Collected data
────────
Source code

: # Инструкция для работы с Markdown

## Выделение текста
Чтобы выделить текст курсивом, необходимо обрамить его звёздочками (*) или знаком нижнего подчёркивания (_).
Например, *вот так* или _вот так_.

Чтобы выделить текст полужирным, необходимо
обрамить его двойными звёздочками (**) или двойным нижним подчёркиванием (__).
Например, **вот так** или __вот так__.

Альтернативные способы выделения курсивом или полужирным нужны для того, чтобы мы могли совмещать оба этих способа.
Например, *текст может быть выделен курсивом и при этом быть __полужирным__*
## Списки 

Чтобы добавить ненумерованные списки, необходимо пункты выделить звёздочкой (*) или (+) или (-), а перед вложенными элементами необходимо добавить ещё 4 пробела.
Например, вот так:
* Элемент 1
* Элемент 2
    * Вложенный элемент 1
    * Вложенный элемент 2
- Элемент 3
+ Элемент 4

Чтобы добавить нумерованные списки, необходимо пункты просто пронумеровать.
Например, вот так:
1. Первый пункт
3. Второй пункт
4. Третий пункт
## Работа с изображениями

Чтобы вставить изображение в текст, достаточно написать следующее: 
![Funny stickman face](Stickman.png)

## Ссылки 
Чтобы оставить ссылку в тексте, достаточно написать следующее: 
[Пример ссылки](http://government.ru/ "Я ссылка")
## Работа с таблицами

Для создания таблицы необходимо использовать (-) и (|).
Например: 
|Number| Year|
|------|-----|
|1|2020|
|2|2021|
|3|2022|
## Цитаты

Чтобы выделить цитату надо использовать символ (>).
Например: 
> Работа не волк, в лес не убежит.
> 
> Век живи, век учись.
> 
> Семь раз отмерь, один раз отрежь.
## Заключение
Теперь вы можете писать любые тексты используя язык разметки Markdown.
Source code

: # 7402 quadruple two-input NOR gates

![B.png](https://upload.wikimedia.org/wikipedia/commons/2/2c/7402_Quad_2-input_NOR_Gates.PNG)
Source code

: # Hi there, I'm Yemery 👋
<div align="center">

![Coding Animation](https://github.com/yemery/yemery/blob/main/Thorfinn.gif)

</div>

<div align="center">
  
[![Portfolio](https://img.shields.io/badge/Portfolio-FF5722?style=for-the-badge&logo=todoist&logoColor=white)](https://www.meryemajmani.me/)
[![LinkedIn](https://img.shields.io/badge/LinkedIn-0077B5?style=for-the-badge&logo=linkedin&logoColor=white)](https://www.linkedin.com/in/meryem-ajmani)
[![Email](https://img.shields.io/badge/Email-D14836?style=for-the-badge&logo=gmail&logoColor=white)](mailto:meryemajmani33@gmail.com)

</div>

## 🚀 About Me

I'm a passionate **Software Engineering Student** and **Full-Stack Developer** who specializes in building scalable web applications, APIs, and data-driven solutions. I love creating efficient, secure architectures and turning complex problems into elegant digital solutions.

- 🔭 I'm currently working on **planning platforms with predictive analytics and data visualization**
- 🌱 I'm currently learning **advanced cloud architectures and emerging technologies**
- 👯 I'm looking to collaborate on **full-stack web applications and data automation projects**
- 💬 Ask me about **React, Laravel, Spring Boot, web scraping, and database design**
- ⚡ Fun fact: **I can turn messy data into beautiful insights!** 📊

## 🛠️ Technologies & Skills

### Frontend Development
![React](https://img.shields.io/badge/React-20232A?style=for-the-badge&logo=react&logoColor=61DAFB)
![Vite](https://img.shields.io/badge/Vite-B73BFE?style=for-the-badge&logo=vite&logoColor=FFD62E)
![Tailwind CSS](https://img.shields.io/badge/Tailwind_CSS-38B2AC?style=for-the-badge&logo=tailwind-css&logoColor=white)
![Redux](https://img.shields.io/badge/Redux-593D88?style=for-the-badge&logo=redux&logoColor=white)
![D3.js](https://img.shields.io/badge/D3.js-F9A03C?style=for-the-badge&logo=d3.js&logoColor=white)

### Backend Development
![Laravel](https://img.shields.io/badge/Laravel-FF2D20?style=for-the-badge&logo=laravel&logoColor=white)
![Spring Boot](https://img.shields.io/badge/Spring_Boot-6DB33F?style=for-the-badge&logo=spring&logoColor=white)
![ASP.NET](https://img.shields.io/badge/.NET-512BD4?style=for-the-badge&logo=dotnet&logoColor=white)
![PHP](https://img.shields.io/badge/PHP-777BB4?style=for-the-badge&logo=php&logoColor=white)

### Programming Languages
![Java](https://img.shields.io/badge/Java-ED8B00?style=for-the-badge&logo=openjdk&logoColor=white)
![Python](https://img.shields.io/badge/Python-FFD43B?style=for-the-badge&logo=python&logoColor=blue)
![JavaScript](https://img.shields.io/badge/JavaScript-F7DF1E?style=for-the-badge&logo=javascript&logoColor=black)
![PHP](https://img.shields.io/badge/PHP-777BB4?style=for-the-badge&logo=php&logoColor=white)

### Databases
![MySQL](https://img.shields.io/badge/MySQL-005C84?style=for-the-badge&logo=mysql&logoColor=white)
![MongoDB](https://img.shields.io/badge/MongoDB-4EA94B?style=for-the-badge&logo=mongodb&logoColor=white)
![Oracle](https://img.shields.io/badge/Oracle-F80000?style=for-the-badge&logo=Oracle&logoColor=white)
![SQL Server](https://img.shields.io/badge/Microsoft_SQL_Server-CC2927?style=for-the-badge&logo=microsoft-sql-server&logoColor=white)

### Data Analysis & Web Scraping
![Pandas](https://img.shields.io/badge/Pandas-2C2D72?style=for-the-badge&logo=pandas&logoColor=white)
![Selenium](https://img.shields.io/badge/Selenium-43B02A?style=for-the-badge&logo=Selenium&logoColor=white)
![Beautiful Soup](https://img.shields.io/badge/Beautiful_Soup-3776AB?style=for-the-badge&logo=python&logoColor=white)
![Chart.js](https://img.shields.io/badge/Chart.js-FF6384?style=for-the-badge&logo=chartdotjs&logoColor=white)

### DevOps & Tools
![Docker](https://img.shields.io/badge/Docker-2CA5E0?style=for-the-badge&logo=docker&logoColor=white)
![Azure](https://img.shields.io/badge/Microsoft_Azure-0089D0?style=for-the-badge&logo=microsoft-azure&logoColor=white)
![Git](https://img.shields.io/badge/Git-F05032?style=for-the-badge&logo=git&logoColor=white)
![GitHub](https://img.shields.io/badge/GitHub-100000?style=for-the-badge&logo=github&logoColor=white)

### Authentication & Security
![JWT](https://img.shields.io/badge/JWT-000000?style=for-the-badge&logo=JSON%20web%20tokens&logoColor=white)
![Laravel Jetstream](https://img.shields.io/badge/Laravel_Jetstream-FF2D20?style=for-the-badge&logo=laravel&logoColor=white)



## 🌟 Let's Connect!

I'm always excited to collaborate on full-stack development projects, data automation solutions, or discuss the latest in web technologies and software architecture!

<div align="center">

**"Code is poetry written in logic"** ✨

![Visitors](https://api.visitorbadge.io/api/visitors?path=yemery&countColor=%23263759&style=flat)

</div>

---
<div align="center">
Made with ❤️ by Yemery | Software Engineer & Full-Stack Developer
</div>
────────
* Task *
Whenever the string "Spring" shows up in a line of the entries, copy that line.

* Worked solution *
- 💬 Ask me about **React, Laravel, Spring Boot, web scraping, and database design**
![Spring Boot](https://img.shields.io/badge/Spring_Boot-6DB33F?style=for-the-badge&logo=spring&logoColor=white)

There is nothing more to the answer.